=== INSTRUCTIONS FOR THE TASK ===
The lines to be copied are those below that contain "loginWithGoogle".

(Stored data entries)
☆ ☆ ☆ ☆
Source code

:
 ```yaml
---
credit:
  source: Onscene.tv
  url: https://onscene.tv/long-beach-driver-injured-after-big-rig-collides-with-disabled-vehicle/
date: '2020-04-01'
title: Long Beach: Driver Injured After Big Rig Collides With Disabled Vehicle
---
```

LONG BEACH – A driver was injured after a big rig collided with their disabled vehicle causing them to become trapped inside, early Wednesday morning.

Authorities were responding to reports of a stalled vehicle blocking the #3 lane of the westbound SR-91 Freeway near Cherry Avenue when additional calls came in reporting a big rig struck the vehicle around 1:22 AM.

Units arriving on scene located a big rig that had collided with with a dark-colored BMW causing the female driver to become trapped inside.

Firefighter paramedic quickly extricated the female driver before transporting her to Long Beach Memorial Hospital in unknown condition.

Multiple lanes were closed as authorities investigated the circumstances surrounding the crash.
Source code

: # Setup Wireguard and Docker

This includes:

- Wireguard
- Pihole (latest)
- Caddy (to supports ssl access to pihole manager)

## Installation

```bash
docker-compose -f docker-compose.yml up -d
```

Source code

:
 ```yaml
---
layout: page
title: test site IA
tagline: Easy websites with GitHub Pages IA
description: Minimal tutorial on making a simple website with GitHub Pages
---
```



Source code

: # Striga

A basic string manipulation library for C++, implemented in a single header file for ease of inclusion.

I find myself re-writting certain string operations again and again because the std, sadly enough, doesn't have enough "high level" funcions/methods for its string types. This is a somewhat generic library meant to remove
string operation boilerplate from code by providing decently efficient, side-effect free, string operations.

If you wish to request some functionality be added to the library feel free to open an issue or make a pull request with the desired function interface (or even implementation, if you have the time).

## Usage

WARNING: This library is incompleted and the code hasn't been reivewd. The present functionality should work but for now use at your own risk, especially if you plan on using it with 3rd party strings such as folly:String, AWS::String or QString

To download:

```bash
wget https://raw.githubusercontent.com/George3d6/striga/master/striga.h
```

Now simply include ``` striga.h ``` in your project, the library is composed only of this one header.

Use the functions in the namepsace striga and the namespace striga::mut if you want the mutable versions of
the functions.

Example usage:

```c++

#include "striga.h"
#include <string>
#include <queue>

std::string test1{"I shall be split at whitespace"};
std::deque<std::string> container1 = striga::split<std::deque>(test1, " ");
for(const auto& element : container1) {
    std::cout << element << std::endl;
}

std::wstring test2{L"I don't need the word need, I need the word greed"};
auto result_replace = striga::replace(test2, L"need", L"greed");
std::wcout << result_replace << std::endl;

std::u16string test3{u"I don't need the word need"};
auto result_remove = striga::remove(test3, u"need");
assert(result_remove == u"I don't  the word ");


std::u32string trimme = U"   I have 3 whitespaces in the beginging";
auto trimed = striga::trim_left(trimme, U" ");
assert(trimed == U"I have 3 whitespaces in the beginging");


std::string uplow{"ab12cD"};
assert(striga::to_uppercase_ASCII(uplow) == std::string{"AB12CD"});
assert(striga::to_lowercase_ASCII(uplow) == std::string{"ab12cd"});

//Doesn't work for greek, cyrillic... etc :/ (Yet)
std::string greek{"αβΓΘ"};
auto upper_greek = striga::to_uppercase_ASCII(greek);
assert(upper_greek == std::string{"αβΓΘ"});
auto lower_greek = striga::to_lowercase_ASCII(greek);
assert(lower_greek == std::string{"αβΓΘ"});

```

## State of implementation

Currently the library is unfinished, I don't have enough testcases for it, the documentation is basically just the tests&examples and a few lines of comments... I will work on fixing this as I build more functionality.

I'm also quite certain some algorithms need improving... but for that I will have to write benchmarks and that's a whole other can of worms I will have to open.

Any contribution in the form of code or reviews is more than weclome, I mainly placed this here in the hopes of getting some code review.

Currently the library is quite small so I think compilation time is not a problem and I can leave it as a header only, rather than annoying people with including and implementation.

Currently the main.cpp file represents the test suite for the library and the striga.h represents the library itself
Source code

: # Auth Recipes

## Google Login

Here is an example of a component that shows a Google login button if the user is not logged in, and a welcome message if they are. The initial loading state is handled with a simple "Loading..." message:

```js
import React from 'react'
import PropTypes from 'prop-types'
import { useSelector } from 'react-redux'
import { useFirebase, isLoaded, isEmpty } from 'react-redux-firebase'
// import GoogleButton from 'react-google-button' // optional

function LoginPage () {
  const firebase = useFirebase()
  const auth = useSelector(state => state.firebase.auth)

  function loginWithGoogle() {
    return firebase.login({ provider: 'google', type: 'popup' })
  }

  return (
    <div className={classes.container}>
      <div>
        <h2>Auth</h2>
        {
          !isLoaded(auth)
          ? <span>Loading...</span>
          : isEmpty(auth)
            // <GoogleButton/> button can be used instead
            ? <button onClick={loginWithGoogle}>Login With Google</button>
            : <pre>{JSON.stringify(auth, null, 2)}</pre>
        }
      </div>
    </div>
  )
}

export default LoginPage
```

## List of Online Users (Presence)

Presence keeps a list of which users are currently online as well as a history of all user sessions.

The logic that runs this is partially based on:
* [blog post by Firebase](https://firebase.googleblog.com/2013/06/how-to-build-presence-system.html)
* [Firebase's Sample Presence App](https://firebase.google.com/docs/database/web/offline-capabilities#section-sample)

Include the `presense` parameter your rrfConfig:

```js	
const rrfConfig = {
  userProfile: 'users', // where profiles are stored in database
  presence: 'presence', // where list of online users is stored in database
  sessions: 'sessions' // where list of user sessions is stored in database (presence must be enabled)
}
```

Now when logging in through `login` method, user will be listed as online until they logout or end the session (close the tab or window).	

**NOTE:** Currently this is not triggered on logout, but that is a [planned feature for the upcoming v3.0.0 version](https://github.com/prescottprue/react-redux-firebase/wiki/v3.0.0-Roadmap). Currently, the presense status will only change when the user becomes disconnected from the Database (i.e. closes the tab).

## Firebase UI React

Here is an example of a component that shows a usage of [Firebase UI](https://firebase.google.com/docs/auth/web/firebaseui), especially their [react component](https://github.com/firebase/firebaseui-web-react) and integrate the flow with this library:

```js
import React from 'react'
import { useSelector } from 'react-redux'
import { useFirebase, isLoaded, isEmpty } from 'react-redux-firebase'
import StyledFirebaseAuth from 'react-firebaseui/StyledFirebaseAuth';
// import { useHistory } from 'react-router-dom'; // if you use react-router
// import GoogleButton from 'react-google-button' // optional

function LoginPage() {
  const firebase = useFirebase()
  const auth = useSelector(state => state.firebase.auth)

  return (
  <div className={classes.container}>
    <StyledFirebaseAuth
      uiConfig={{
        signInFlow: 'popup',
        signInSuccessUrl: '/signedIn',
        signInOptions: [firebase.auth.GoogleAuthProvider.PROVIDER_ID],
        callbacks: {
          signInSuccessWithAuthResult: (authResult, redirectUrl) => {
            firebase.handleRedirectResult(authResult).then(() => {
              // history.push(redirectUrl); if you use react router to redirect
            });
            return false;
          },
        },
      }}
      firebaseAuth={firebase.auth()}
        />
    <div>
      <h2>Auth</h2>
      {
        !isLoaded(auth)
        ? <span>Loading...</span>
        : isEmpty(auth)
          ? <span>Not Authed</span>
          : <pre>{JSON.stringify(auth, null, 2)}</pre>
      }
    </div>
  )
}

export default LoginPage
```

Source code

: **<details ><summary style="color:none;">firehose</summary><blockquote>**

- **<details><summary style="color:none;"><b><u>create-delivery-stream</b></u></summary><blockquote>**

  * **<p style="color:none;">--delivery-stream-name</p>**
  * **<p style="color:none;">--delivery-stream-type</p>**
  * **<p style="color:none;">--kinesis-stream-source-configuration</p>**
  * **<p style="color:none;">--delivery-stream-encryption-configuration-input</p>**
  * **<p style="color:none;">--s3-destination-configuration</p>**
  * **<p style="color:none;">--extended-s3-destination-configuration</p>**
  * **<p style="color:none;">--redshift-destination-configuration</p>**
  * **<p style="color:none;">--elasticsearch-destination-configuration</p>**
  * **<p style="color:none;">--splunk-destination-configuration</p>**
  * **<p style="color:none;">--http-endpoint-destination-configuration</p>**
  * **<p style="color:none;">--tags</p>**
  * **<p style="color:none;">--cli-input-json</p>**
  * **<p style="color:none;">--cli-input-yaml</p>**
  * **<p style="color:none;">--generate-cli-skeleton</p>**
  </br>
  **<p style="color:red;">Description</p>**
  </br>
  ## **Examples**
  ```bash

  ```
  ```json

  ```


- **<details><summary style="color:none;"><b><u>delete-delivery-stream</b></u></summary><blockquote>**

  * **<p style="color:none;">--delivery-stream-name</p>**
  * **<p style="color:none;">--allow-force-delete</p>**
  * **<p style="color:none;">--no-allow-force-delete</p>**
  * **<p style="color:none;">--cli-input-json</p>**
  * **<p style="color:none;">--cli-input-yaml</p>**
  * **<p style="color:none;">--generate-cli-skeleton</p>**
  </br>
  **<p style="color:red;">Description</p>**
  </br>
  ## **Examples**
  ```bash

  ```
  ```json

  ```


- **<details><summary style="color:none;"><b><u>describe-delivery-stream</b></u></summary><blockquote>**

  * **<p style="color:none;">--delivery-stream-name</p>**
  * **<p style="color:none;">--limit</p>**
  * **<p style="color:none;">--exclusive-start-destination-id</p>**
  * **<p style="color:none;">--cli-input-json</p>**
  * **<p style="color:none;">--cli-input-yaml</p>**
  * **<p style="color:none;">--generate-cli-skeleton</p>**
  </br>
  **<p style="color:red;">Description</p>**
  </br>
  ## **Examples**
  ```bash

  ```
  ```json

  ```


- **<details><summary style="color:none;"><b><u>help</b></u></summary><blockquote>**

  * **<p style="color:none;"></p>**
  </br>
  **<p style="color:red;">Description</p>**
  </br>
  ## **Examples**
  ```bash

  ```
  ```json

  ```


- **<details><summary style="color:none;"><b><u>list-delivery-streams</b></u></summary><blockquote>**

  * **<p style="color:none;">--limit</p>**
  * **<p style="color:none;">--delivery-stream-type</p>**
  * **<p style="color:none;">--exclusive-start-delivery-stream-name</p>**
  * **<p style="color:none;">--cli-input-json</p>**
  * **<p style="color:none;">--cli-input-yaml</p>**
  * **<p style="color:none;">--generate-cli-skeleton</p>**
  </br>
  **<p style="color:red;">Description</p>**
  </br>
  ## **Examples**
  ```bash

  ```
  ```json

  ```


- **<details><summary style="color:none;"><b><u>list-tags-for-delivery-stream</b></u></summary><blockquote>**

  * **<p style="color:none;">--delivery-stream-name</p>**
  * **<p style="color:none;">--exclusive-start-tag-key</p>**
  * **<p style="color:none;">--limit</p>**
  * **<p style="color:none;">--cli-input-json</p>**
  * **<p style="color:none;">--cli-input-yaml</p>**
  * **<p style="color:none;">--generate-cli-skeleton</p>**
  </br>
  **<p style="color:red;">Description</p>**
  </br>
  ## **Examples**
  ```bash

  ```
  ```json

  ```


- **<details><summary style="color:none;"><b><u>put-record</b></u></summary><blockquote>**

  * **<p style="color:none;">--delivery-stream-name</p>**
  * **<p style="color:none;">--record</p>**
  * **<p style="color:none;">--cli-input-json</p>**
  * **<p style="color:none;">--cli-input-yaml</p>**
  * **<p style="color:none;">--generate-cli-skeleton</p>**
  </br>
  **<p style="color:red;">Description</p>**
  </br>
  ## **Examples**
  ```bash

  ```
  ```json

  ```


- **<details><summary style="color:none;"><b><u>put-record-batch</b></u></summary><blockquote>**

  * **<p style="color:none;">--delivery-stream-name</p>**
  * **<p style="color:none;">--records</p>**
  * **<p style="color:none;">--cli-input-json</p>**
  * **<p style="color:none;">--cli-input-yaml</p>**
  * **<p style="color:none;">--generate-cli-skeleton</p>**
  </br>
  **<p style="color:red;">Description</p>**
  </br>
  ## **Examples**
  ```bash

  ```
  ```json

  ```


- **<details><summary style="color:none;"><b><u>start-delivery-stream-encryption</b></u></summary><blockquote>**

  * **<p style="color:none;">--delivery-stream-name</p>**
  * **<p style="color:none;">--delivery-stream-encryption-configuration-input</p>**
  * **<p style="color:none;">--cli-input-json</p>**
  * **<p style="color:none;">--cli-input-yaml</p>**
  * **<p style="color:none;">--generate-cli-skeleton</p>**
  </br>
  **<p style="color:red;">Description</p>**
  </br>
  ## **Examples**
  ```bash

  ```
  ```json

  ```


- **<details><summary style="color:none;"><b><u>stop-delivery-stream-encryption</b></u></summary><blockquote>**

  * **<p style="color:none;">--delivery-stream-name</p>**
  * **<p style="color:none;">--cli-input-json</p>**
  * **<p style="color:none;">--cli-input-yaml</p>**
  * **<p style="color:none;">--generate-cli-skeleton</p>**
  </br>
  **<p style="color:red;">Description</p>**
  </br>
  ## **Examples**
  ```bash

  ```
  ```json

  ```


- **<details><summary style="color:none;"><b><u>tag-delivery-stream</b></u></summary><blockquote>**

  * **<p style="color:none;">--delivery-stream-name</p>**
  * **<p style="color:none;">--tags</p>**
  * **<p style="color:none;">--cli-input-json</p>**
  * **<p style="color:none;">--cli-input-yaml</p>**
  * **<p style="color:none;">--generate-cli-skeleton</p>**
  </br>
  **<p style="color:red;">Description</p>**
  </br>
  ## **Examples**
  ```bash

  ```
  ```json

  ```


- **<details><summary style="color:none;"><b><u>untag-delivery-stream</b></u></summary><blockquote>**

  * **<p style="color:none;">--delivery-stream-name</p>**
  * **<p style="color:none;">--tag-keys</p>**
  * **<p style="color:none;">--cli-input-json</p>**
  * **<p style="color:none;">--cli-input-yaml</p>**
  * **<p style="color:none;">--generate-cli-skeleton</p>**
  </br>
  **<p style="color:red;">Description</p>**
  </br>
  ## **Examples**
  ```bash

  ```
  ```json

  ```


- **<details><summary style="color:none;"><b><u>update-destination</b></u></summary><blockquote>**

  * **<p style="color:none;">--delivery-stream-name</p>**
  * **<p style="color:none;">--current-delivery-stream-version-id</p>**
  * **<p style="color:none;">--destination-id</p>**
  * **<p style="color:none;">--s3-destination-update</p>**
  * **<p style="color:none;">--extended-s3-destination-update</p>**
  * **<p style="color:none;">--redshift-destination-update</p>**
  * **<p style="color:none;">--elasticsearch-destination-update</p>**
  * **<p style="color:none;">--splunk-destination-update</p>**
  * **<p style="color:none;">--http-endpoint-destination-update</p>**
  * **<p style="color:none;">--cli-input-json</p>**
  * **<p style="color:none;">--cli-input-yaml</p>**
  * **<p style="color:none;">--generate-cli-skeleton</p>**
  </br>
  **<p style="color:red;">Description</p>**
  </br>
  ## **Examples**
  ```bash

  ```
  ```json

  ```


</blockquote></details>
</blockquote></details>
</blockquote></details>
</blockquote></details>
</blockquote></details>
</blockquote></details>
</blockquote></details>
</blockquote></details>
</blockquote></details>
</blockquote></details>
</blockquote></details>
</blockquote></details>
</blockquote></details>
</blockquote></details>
☆ ☆ ☆ ☆
=== YOUR SOLUTION ===
  function loginWithGoogle() {
            ? <button onClick={loginWithGoogle}>Login With Google</button>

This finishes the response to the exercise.